Mister Sterling is an American drama television series created by Lawrence O'Donnell for NBC. The series ran from January 10 to March 14, 2003. Starring Josh Brolin as an idealistic United States Senator, the series featured Audra McDonald, William Russ, David NoroƱa, and James Whitmore as members of his staff. Despite mostly positive reviews, the series aired on Friday nights. It was canceled after 9 episodes aired and the show ranked 58th in the yearly ratings (9.83 million viewers, 6.7/12 rating/share)

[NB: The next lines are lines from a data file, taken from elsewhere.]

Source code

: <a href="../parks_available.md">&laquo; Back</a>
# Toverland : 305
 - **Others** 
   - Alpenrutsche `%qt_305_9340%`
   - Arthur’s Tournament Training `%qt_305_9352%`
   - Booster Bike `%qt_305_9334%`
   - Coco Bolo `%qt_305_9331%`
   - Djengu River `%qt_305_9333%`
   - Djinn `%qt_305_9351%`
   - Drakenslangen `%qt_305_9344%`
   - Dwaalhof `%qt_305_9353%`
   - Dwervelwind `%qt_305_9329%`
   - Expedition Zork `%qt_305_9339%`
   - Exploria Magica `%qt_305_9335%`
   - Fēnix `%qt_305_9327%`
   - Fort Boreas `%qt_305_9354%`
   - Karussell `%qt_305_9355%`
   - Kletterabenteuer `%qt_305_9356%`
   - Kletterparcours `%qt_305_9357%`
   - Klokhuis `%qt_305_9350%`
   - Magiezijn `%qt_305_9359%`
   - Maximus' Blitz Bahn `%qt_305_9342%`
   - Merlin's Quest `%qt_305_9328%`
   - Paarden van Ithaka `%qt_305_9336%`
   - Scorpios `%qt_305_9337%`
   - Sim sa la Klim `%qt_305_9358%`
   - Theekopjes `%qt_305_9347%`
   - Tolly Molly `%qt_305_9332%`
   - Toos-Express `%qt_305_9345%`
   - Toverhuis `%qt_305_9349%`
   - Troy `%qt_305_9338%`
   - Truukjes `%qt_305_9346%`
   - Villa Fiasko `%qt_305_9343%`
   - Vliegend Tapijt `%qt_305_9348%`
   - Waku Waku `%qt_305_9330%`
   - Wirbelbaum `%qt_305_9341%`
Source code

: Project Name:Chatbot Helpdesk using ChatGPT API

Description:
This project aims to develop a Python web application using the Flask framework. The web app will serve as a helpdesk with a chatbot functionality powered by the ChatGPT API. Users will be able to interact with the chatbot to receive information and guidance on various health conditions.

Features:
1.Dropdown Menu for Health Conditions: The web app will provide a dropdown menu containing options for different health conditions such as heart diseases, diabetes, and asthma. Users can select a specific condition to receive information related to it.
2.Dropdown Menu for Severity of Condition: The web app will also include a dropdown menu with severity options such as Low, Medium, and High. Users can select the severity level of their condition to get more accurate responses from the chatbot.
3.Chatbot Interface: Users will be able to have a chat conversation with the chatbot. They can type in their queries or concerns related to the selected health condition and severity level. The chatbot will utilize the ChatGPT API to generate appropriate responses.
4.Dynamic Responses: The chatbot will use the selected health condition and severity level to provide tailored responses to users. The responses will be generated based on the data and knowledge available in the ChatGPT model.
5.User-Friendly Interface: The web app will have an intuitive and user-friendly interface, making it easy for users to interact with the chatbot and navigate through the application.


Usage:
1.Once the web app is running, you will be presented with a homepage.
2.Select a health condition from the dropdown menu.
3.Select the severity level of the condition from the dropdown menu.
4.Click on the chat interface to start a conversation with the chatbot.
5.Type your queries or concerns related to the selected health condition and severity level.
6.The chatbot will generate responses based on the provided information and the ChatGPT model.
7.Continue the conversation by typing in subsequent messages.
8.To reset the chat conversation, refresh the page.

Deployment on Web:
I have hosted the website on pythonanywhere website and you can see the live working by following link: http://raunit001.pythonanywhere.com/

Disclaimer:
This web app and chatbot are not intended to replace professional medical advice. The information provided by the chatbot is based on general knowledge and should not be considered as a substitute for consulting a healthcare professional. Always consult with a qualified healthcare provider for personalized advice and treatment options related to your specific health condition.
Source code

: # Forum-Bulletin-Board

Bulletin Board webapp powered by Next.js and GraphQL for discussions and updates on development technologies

Although it had numerous similarities to The West Wing in style and tone (especially the show's idealistic attitude towards politics) and the unnamed president in the series is stated to be a Democrat, it was not set in the same universe as O'Donnell's other political show. It is unknown if a cross-over would have ever occurred had Mister Sterling not been canceled; however Steven Culp played presidential aspirant Sen. Ron Garland on Mister Sterling and House Speaker Jeff Haffley on The West Wing, and Democrats appeared to be in the majority in the US Senate on Mr Sterling, while in The West Wing consistent Republican control of both Houses of Congress was a key plot point.

James Whitmore was nominated for a 2003 Emmy Award for Outstanding Guest Actor in a Drama Series for playing former Governor Bill Sterling, the senator's father.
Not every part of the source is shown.